[[ RECORDS SUPPLIED open ]]
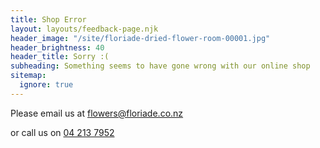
 ```yaml
---
title: Shop Error
layout: layouts/feedback-page.njk
header_image: "/site/floriade-dried-flower-room-00001.jpg"
header_brightness: 40
header_title: Sorry :(
subheading: Something seems to have gone wrong with our online shop
sitemap:
  ignore: true
---
```

Please email us at [flowers@floriade.co.nz](mailto\:flowers@floriade.co.nz\?subject\=Flowers%20Enquiry)

or call us on [04 213 7952](tel:+6442137952)

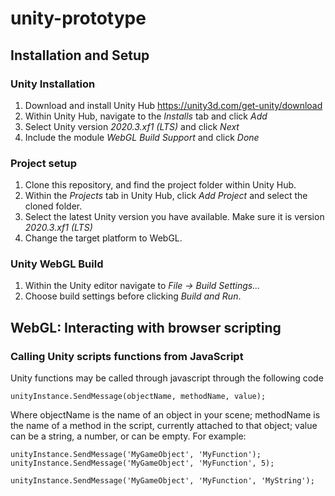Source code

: # unity-prototype
## Installation and Setup
### Unity Installation
1. Download and install Unity Hub https://unity3d.com/get-unity/download
2. Within Unity Hub, navigate to the _Installs_ tab and click _Add_
3. Select Unity version _2020.3.xf1 (LTS)_ and click _Next_
4. Include the module _WebGL Build Support_ and click _Done_

### Project setup
1. Clone this repository, and find the project folder within Unity Hub.
2. Within the _Projects_ tab in Unity Hub, click _Add Project_ and select the cloned folder.
3. Select the latest Unity version you have available. Make sure it is version _2020.3.xf1 (LTS)_
4. Change the target platform to WebGL.

### Unity WebGL Build
1. Within the Unity editor navigate to _File -> Build Settings..._
2. Choose build settings before clicking _Build and Run_.

## WebGL: Interacting with browser scripting
### Calling Unity scripts functions from JavaScript
Unity functions may be called through javascript through the following code
```
unityInstance.SendMessage(objectName, methodName, value);
```
Where objectName is the name of an object in your scene; methodName is the name of a method in the script, currently attached to that object; value can be a string, a number, or can be empty. For example:

```
unityInstance.SendMessage('MyGameObject', 'MyFunction');
unityInstance.SendMessage('MyGameObject', 'MyFunction', 5);

unityInstance.SendMessage('MyGameObject', 'MyFunction', 'MyString');
```

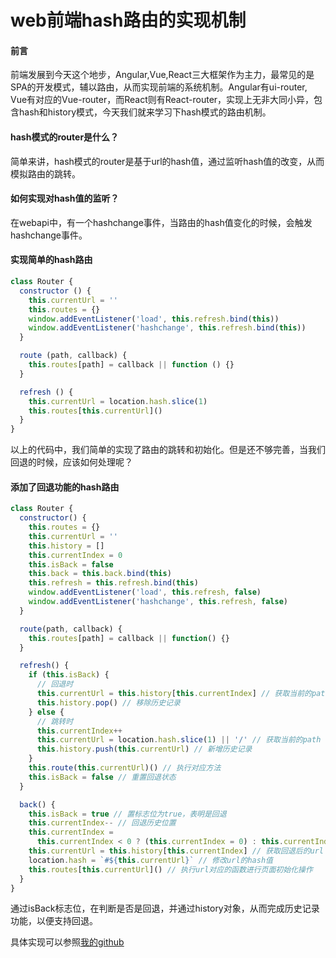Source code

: # web前端hash路由的实现机制

#### 前言
前端发展到今天这个地步，Angular,Vue,React三大框架作为主力，最常见的是SPA的开发模式，辅以路由，从而实现前端的系统机制。Angular有ui-router, Vue有对应的Vue-router，而React则有React-router，实现上无非大同小异，包含hash和history模式，今天我们就来学习下hash模式的路由机制。

#### hash模式的router是什么？
简单来讲，hash模式的router是基于url的hash值，通过监听hash值的改变，从而模拟路由的跳转。

#### 如何实现对hash值的监听？
在webapi中，有一个hashchange事件，当路由的hash值变化的时候，会触发hashchange事件。

#### 实现简单的hash路由

```js
class Router {
  constructor () {
    this.currentUrl = ''
    this.routes = {}
    window.addEventListener('load', this.refresh.bind(this))
    window.addEventListener('hashchange', this.refresh.bind(this))
  }

  route (path, callback) {
    this.routes[path] = callback || function () {}
  }

  refresh () {
    this.currentUrl = location.hash.slice(1)
    this.routes[this.currentUrl]()
  }
}
```

以上的代码中，我们简单的实现了路由的跳转和初始化。但是还不够完善，当我们回退的时候，应该如何处理呢？

#### 添加了回退功能的hash路由

```js
class Router {
  constructor() {
    this.routes = {}
    this.currentUrl = ''
    this.history = []
    this.currentIndex = 0
    this.isBack = false
    this.back = this.back.bind(this)
    this.refresh = this.refresh.bind(this)
    window.addEventListener('load', this.refresh, false)
    window.addEventListener('hashchange', this.refresh, false)
  }

  route(path, callback) {
    this.routes[path] = callback || function() {}
  }

  refresh() {
    if (this.isBack) {
      // 回退时
      this.currentUrl = this.history[this.currentIndex] // 获取当前的path（通过历史记录）
      this.history.pop() // 移除历史记录
    } else {
      // 跳转时
      this.currentIndex++
      this.currentUrl = location.hash.slice(1) || '/' // 获取当前的path（通过url上的hash值）
      this.history.push(this.currentUrl) // 新增历史记录
    }
    this.route(this.currentUrl)() // 执行对应方法
    this.isBack = false // 重置回退状态
  }

  back() {
    this.isBack = true // 置标志位为true，表明是回退
    this.currentIndex-- // 回退历史位置
    this.currentIndex =
      this.currentIndex < 0 ? (this.currentIndex = 0) : this.currentIndex // 获取回退后的历史位置
    this.currentUrl = this.history[this.currentIndex] // 获取回退后的url
    location.hash = `#${this.currentUrl}` // 修改url的hash值
    this.routes[this.currentUrl]() // 执行url对应的函数进行页面初始化操作
  }
}
```

通过isBack标志位，在判断是否是回退，并通过history对象，从而完成历史记录功能，以便支持回退。

具体实现可以参照[我的github](https://github.com/halaproliu/myRouter)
[[ RECORDS SUPPLIED closed ]]
● WORK ORDER
Give back each of the records above word for word, apart from the pictures.

● YOUR RESPONSE
 ```yaml
---
title: Shop Error
layout: layouts/feedback-page.njk
header_image: "/site/floriade-dried-flower-room-00001.jpg"
header_brightness: 40
header_title: Sorry :(
subheading: Something seems to have gone wrong with our online shop
sitemap:
  ignore: true
---
```

Please email us at [flowers@floriade.co.nz](mailto\:flowers@floriade.co.nz\?subject\=Flowers%20Enquiry)

or call us on [04 213 7952](tel:+6442137952)

Source code

: # unity-prototype
## Installation and Setup
### Unity Installation
1. Download and install Unity Hub https://unity3d.com/get-unity/download
2. Within Unity Hub, navigate to the _Installs_ tab and click _Add_
3. Select Unity version _2020.3.xf1 (LTS)_ and click _Next_
4. Include the module _WebGL Build Support_ and click _Done_

### Project setup
1. Clone this repository, and find the project folder within Unity Hub.
2. Within the _Projects_ tab in Unity Hub, click _Add Project_ and select the cloned folder.
3. Select the latest Unity version you have available. Make sure it is version _2020.3.xf1 (LTS)_
4. Change the target platform to WebGL.

### Unity WebGL Build
1. Within the Unity editor navigate to _File -> Build Settings..._
2. Choose build settings before clicking _Build and Run_.

## WebGL: Interacting with browser scripting
### Calling Unity scripts functions from JavaScript
Unity functions may be called through javascript through the following code
```
unityInstance.SendMessage(objectName, methodName, value);
```
Where objectName is the name of an object in your scene; methodName is the name of a method in the script, currently attached to that object; value can be a string, a number, or can be empty. For example:

```
unityInstance.SendMessage('MyGameObject', 'MyFunction');
unityInstance.SendMessage('MyGameObject', 'MyFunction', 5);

unityInstance.SendMessage('MyGameObject', 'MyFunction', 'MyString');
```

Source code

: # web前端hash路由的实现机制

#### 前言
前端发展到今天这个地步，Angular,Vue,React三大框架作为主力，最常见的是SPA的开发模式，辅以路由，从而实现前端的系统机制。Angular有ui-router, Vue有对应的Vue-router，而React则有React-router，实现上无非大同小异，包含hash和history模式，今天我们就来学习下hash模式的路由机制。

#### hash模式的router是什么？
简单来讲，hash模式的router是基于url的hash值，通过监听hash值的改变，从而模拟路由的跳转。

#### 如何实现对hash值的监听？
在webapi中，有一个hashchange事件，当路由的hash值变化的时候，会触发hashchange事件。

#### 实现简单的hash路由

```js
class Router {
  constructor () {
    this.currentUrl = ''
    this.routes = {}
    window.addEventListener('load', this.refresh.bind(this))
    window.addEventListener('hashchange', this.refresh.bind(this))
  }

  route (path, callback) {
    this.routes[path] = callback || function () {}
  }

  refresh () {
    this.currentUrl = location.hash.slice(1)
    this.routes[this.currentUrl]()
  }
}
```

以上的代码中，我们简单的实现了路由的跳转和初始化。但是还不够完善，当我们回退的时候，应该如何处理呢？

#### 添加了回退功能的hash路由

```js
class Router {
  constructor() {
    this.routes = {}
    this.currentUrl = ''
    this.history = []
    this.currentIndex = 0
    this.isBack = false
    this.back = this.back.bind(this)
    this.refresh = this.refresh.bind(this)
    window.addEventListener('load', this.refresh, false)
    window.addEventListener('hashchange', this.refresh, false)
  }

  route(path, callback) {
    this.routes[path] = callback || function() {}
  }

  refresh() {
    if (this.isBack) {
      // 回退时
      this.currentUrl = this.history[this.currentIndex] // 获取当前的path（通过历史记录）
      this.history.pop() // 移除历史记录
    } else {
      // 跳转时
      this.currentIndex++
      this.currentUrl = location.hash.slice(1) || '/' // 获取当前的path（通过url上的hash值）
      this.history.push(this.currentUrl) // 新增历史记录
    }
    this.route(this.currentUrl)() // 执行对应方法
    this.isBack = false // 重置回退状态
  }

  back() {
    this.isBack = true // 置标志位为true，表明是回退
    this.currentIndex-- // 回退历史位置
    this.currentIndex =
      this.currentIndex < 0 ? (this.currentIndex = 0) : this.currentIndex // 获取回退后的历史位置
    this.currentUrl = this.history[this.currentIndex] // 获取回退后的url
    location.hash = `#${this.currentUrl}` // 修改url的hash值
    this.routes[this.currentUrl]() // 执行url对应的函数进行页面初始化操作
  }
}
```

通过isBack标志位，在判断是否是回退，并通过history对象，从而完成历史记录功能，以便支持回退。

具体实现可以参照[我的github](https://github.com/halaproliu/myRouter)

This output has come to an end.